Your objective. From the entries that follow, copy exactly the lines beginning at the line holding "上一章曾经介绍过，创建自定义" and continuing through the line holding "ECMA-262第5版在定义只有内部才用的特性(attribute )时，描述了属性(property )的各种特征。".

Material for the task.
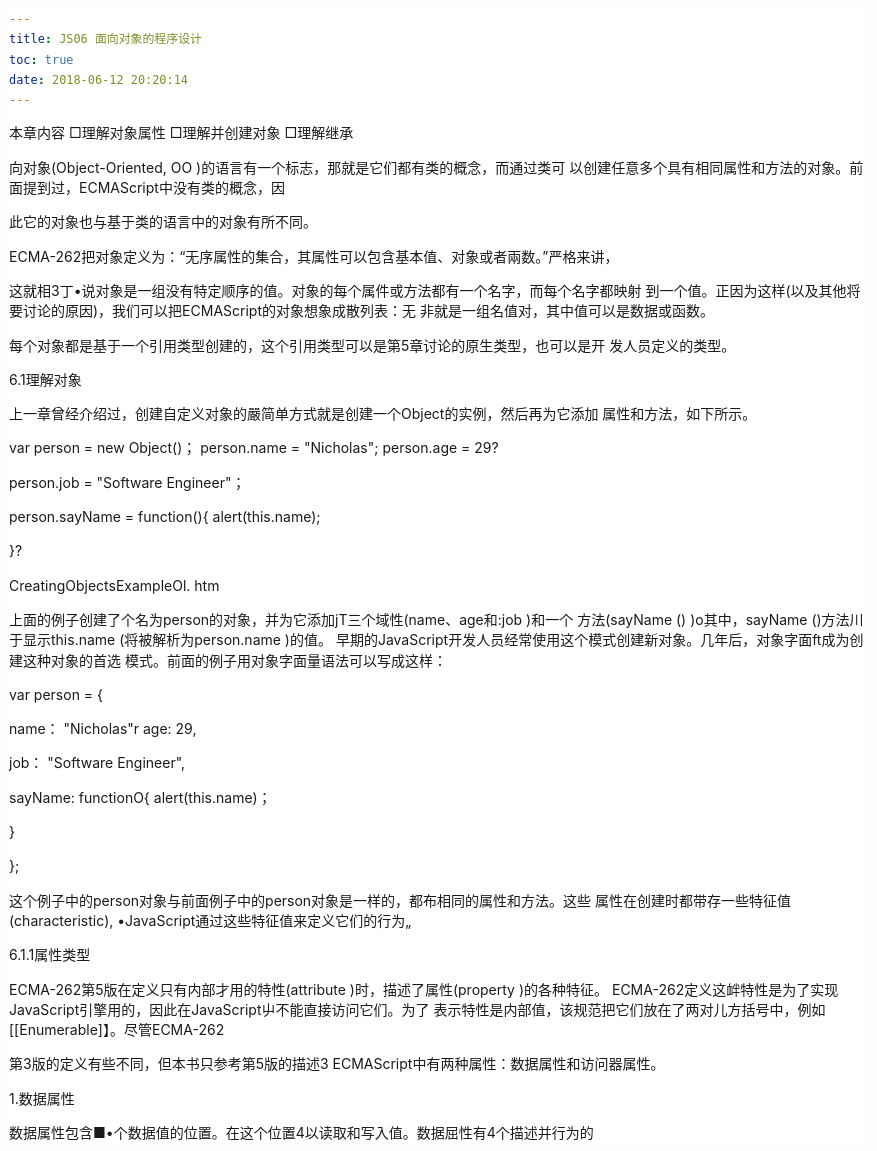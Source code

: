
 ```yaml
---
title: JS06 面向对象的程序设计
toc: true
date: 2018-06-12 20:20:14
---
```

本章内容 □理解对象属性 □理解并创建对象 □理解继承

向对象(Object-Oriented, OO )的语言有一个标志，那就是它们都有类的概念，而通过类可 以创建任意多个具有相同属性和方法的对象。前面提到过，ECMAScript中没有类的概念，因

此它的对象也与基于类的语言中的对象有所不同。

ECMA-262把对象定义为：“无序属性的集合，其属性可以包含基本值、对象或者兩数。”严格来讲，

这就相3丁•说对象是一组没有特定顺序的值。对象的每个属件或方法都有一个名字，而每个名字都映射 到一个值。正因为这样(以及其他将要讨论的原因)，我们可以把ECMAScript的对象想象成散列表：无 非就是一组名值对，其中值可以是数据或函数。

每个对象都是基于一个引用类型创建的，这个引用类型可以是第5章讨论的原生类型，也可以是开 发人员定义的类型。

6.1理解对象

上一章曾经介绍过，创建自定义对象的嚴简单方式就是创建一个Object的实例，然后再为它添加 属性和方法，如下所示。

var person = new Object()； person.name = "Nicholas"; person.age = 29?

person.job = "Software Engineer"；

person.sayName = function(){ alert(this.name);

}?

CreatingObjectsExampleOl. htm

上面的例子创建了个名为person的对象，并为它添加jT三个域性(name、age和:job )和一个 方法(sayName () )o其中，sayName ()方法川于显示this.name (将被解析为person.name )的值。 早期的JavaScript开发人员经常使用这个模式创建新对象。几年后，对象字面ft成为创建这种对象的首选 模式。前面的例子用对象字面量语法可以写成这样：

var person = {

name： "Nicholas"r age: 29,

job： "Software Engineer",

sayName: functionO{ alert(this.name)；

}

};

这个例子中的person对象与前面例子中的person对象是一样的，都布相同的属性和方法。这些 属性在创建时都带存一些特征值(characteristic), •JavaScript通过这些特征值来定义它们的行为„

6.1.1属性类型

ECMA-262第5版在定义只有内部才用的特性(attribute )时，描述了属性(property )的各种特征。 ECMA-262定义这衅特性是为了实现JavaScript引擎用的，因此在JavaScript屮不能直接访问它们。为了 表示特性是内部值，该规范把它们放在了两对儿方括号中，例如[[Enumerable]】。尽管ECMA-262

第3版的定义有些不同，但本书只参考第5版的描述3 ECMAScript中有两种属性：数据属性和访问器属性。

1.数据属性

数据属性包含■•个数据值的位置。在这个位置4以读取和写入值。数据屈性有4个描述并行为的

Output below.
上一章曾经介绍过，创建自定义对象的嚴简单方式就是创建一个Object的实例，然后再为它添加 属性和方法，如下所示。

var person = new Object()； person.name = "Nicholas"; person.age = 29?

person.job = "Software Engineer"；

person.sayName = function(){ alert(this.name);

}?

CreatingObjectsExampleOl. htm

上面的例子创建了个名为person的对象，并为它添加jT三个域性(name、age和:job )和一个 方法(sayName () )o其中，sayName ()方法川于显示this.name (将被解析为person.name )的值。 早期的JavaScript开发人员经常使用这个模式创建新对象。几年后，对象字面ft成为创建这种对象的首选 模式。前面的例子用对象字面量语法可以写成这样：

var person = {

name： "Nicholas"r age: 29,

job： "Software Engineer",

sayName: functionO{ alert(this.name)；

}

};

这个例子中的person对象与前面例子中的person对象是一样的，都布相同的属性和方法。这些 属性在创建时都带存一些特征值(characteristic), •JavaScript通过这些特征值来定义它们的行为„

6.1.1属性类型

ECMA-262第5版在定义只有内部才用的特性(attribute )时，描述了属性(property )的各种特征。 ECMA-262定义这衅特性是为了实现JavaScript引擎用的，因此在JavaScript屮不能直接访问它们。为了 表示特性是内部值，该规范把它们放在了两对儿方括号中，例如[[Enumerable]】。尽管ECMA-262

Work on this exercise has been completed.